A imprensa também tem lembrado que, em 2018 e 2023, engenheiros da prefeitura alertaram sobre deficiências em casas de bombas que poderiam contribuir para inundações em Porto Alegre. Nada se fez.
Discorre-se sobre Porto Alegre, mas vale para todo o Estado, ouvidos moucos para os alertas sobre a permissividade e alteração das leis ambientais, incapacidade de aprender com experiências tão recentes e que recorrem, potencializadas, ainda mais agressivas.
Não são poucas as vozes não escutadas. Ressoa nítida a lucidez de José Lutzemberger e de toda a história da Associação Gaúcha de Proteção ao Ambiente Natural, a nossa AGAPAN, lembrada em recente crônica da Sler.

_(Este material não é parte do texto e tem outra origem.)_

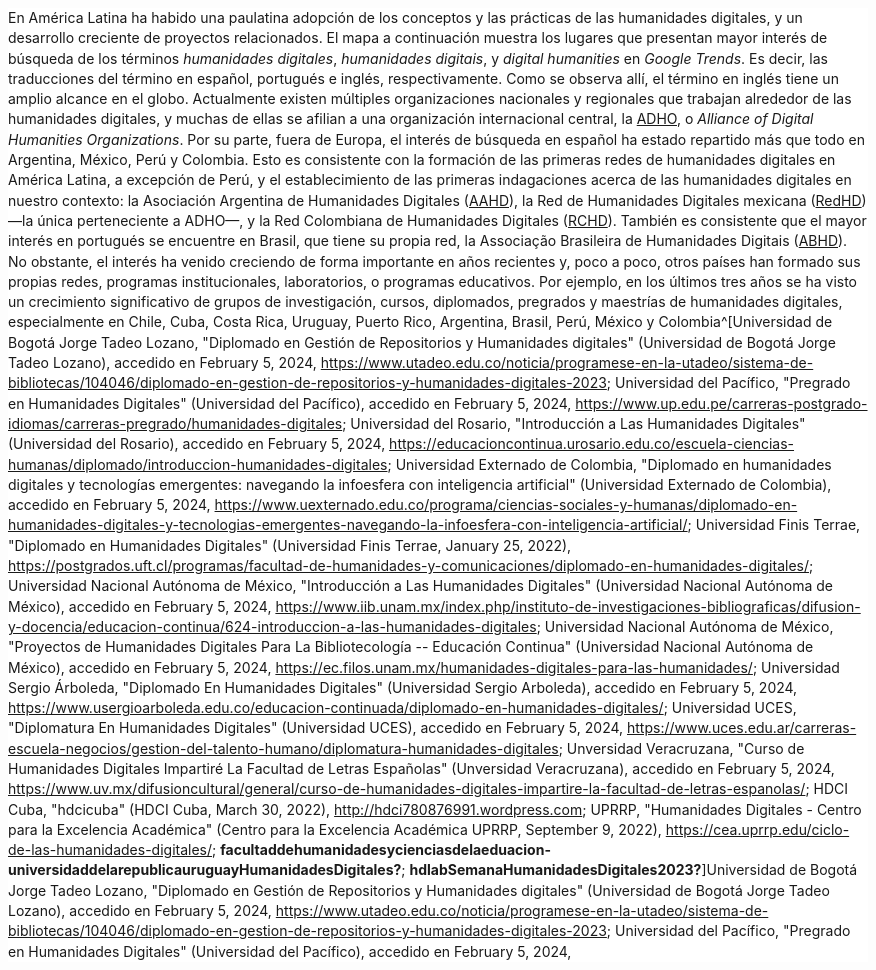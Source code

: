 En América Latina ha habido una paulatina adopción de los conceptos y las prácticas de las humanidades digitales, y un desarrollo creciente de proyectos relacionados. El mapa a continuación muestra los lugares que presentan mayor interés de búsqueda de los términos *humanidades digitales*, *humanidades digitais*, y *digital humanities* en *Google Trends*. Es decir, las traducciones del término en español, portugués e inglés, respectivamente. Como se observa allí, el término en inglés tiene un amplio alcance en el globo. Actualmente existen múltiples organizaciones nacionales y regionales que trabajan alrededor de las humanidades digitales, y muchas de ellas se afilian a una organización internacional central, la <a href="https://adho.org/" target="_blank">ADHO</a>, o *Alliance of Digital Humanities Organizations*. Por su parte, fuera de Europa, el interés de búsqueda en español ha estado repartido más que todo en Argentina, México, Perú y Colombia. Esto es consistente con la formación de las primeras redes de humanidades digitales en América Latina, a excepción de Perú, y el establecimiento de las primeras indagaciones acerca de las humanidades digitales en nuestro contexto: la Asociación Argentina de Humanidades Digitales (<a href="https://aahd.net.ar/" target="_blank">AAHD</a>), la Red de Humanidades Digitales mexicana (<a href="http://humanidadesdigitales.net/" target="_blank">RedHD</a>) —la única perteneciente a ADHO—, y la Red Colombiana de Humanidades Digitales (<a href="https://rchd.com.co/" target="_blank">RCHD</a>). También es consistente que el mayor interés en portugués se encuentre en Brasil, que tiene su propia red, la Associação Brasileira de Humanidades Digitais (<a href="http://abhd.org.br/" target="_blank">ABHD</a>). No obstante, el interés ha venido creciendo de forma importante en años recientes y, poco a poco, otros países han formado sus propias redes, programas institucionales, laboratorios, o programas educativos. Por ejemplo, en los últimos tres años se ha visto un crecimiento significativo de grupos de investigación, cursos, diplomados, pregrados y maestrías de humanidades digitales, especialmente en Chile, Cuba, Costa Rica, Uruguay, Puerto Rico, Argentina, Brasil, Perú, México y Colombia<span id='quote-fn11' class='tooltip'>^[Universidad de Bogotá Jorge Tadeo Lozano, "Diplomado en Gestión de Repositorios y Humanidades digitales" (Universidad de Bogotá Jorge Tadeo Lozano), accedido en February 5, 2024, <https://www.utadeo.edu.co/noticia/programese-en-la-utadeo/sistema-de-bibliotecas/104046/diplomado-en-gestion-de-repositorios-y-humanidades-digitales-2023>; Universidad del Pacífico, "Pregrado en Humanidades Digitales" (Universidad del Pacífico), accedido en February 5, 2024, <https://www.up.edu.pe/carreras-postgrado-idiomas/carreras-pregrado/humanidades-digitales>; Universidad del Rosario, "Introducción a Las Humanidades Digitales" (Universidad del Rosario), accedido en February 5, 2024, <https://educacioncontinua.urosario.edu.co/escuela-ciencias-humanas/diplomado/introduccion-humanidades-digitales>; Universidad Externado de Colombia, "Diplomado en humanidades digitales y tecnologías emergentes: navegando la infoesfera con inteligencia artificial" (Universidad Externado de Colombia), accedido en February 5, 2024, <https://www.uexternado.edu.co/programa/ciencias-sociales-y-humanas/diplomado-en-humanidades-digitales-y-tecnologias-emergentes-navegando-la-infoesfera-con-inteligencia-artificial/>; Universidad Finis Terrae, "Diplomado en Humanidades Digitales" (Universidad Finis Terrae, January 25, 2022), <https://postgrados.uft.cl/programas/facultad-de-humanidades-y-comunicaciones/diplomado-en-humanidades-digitales/>; Universidad Nacional Autónoma de México, "Introducción a Las Humanidades Digitales" (Universidad Nacional Autónoma de México), accedido en February 5, 2024, <https://www.iib.unam.mx/index.php/instituto-de-investigaciones-bibliograficas/difusion-y-docencia/educacion-continua/624-introduccion-a-las-humanidades-digitales>; Universidad Nacional Autónoma de México, "Proyectos de Humanidades Digitales Para La Bibliotecología -- Educación Continua" (Universidad Nacional Autónoma de México), accedido en February 5, 2024, <https://ec.filos.unam.mx/humanidades-digitales-para-las-humanidades/>; Universidad Sergio Árboleda, "Diplomado En Humanidades Digitales" (Universidad Sergio Arboleda), accedido en February 5, 2024, <https://www.usergioarboleda.edu.co/educacion-continuada/diplomado-en-humanidades-digitales/>; Universidad UCES, "Diplomatura En Humanidades Digitales" (Universidad UCES), accedido en February 5, 2024, <https://www.uces.edu.ar/carreras-escuela-negocios/gestion-del-talento-humano/diplomatura-humanidades-digitales>; Unversidad Veracruzana, "Curso de Humanidades Digitales Impartiré La Facultad de Letras Españolas" (Unversidad Veracruzana), accedido en February 5, 2024, <https://www.uv.mx/difusioncultural/general/curso-de-humanidades-digitales-impartire-la-facultad-de-letras-espanolas/>; HDCI Cuba, "hdcicuba" (HDCI Cuba, March 30, 2022), <http://hdci780876991.wordpress.com>; UPRRP, "Humanidades Digitales - Centro para la Excelencia Académica" (Centro para la Excelencia Académica UPRRP, September 9, 2022), <https://cea.uprrp.edu/ciclo-de-las-humanidades-digitales/>; **facultaddehumanidadesycienciasdelaeduacion-universidaddelarepublicauruguayHumanidadesDigitales?**; **hdlabSemanaHumanidadesDigitales2023?**]<span class='tooltiptext'>Universidad de Bogotá Jorge Tadeo Lozano, "Diplomado en Gestión de Repositorios y Humanidades digitales" (Universidad de Bogotá Jorge Tadeo Lozano), accedido en February 5, 2024, <https://www.utadeo.edu.co/noticia/programese-en-la-utadeo/sistema-de-bibliotecas/104046/diplomado-en-gestion-de-repositorios-y-humanidades-digitales-2023>; Universidad del Pacífico, "Pregrado en Humanidades Digitales" (Universidad del Pacífico), accedido en February 5, 2024,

É bem conhecido o provérbio: “Os cães ladram, mas a caravana passa”. Sua origem é incerta, mas acredita-se que remonte aos povos nômades do Oriente Médio ou aos antigos comerciantes de caravanas. Em seus trajetos, enfrentavam muitos desafios e mesmo diante dos latidos dos cães, seguiam. Tornou-se uma metáfora para encorajar as pessoas a perseverar.
Essa expressão também lembra e pode estar relacionada a um provérbio turco semelhante, “Havlayan köpek isirmaz”, que quer dizer: “O cão que ladra não morde”.
Sobre os cães do Rio Grande do Sul, Saint Hilaire escreveu: “Observo frequentemente em minhas viagens como a influência do clima é poderosa sobre os seres vivos. Na zona tórrida os cães latem menos, são tímidos e fogem à mais insignificante ameaça. Ao contrário, nesta Capitania eles latem muito e frequentemente perseguem os transeuntes com audácia e animosidade”.
Retorno à lembrança dos cães da minha infância, ladrando à “passagem da boiada”, outra expressão que também tem voltado à baila. Talvez seja a hora de despertar aos latidos que já se fazem presentes há bastante tempo. Antes que, mais do que ladrar, os cães da Capitania aprendam a morder.